どこまでも、骨に骨、骸のような寺跡。ぱきっ、ぱきっと、また、どこかで骨の砕ける音があった。
もはや、とどまってはいられない。千石がえいっと石畳へ下りた。
「さんざ、念仏はあげた。さあ、ゆくか。このままやつをのさばらせては、この寺もまっとうな供養はしてやれぬ」
ちがいないと、才蔵も下りる。百学も鈴々も勇をふるってつづいた。
「お陀仏さま」
阿国が呼ぶ。
「ちなみに、古き巻物とやらは、どこでみっけたのやら」
秀麿の足がひたと止まった。
「ほれ、その奥の、ひとつの屋根が崩れて二重となった塔であるの」
「なら、そこか。知った処じゃないと、隠れてられないもの」
「ぬけめがないの。出雲の巫女」
つまりは、秀麿もそれに向かっている。ならば、その塔に我先にとなるところが、さすがに千石も才蔵もこらえた。この骨の寺では、なにが出るのか、なにがおこるか知れない。
ゆるゆると進む。
「なにがなんでも、こんどこそ、いろよ」
才蔵が指をぽきりと鳴らした。
「でも、また、あざむかれやしないか」
百学がささやく。その嘆きが、ひょいっと阿国の耳に跳ねた。
「あざむき」
心にちくりと刺さる。それか、となった。
「あたしの虫の知らせ」
なにか、のぞきたくないものが、のぞけたような。
「ひょっとして、あの白鈴の呪札は、あたしらを島へ招くものとしたら。さらに、招いたら、招いたで、かくれんぼも逃げたのではないとしたら」
心がざわつく。
「あざむかれてる」
こんちくしょうとなった。
「なら、なにがある。

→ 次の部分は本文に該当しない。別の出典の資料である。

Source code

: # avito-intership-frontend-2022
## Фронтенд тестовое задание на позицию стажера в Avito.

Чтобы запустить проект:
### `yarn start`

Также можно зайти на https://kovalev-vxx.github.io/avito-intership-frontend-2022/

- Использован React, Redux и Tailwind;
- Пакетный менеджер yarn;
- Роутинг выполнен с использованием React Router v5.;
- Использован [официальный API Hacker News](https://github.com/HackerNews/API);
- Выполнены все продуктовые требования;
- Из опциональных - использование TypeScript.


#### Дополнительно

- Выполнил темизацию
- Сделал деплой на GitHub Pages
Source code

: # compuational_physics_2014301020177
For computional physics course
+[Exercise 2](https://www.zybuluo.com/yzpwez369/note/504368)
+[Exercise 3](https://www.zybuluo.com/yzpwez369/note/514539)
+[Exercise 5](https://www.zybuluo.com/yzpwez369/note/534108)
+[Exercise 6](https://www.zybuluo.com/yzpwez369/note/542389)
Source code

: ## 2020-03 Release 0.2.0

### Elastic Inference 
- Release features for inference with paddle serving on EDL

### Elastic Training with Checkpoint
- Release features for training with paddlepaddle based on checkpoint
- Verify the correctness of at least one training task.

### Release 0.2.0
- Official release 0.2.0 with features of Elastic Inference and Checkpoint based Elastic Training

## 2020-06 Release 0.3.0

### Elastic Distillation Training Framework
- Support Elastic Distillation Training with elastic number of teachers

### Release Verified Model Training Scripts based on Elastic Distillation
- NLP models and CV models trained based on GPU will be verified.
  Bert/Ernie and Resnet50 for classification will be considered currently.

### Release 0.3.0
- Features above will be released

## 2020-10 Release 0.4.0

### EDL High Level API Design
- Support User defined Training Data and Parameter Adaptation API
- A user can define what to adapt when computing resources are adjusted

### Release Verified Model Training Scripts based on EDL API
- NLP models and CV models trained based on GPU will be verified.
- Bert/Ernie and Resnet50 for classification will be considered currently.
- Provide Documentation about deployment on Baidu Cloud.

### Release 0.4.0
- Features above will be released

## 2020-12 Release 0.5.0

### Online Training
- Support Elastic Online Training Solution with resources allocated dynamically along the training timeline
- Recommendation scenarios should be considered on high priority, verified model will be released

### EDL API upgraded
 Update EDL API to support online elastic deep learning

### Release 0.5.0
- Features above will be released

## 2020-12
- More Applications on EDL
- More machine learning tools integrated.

あたしらに、なにをやらかす」
ぐいと、爪を噛む。
「あたしらは、それを知らない」
とたん、だしぬけに帯を掴まれた。しかめっつらの鈴々がいる。
「おや、めんこいのはどこへやら。それなら、もうさらわれることはないね」
「もはや、離しませぬ」
ぎゅうっと握られた。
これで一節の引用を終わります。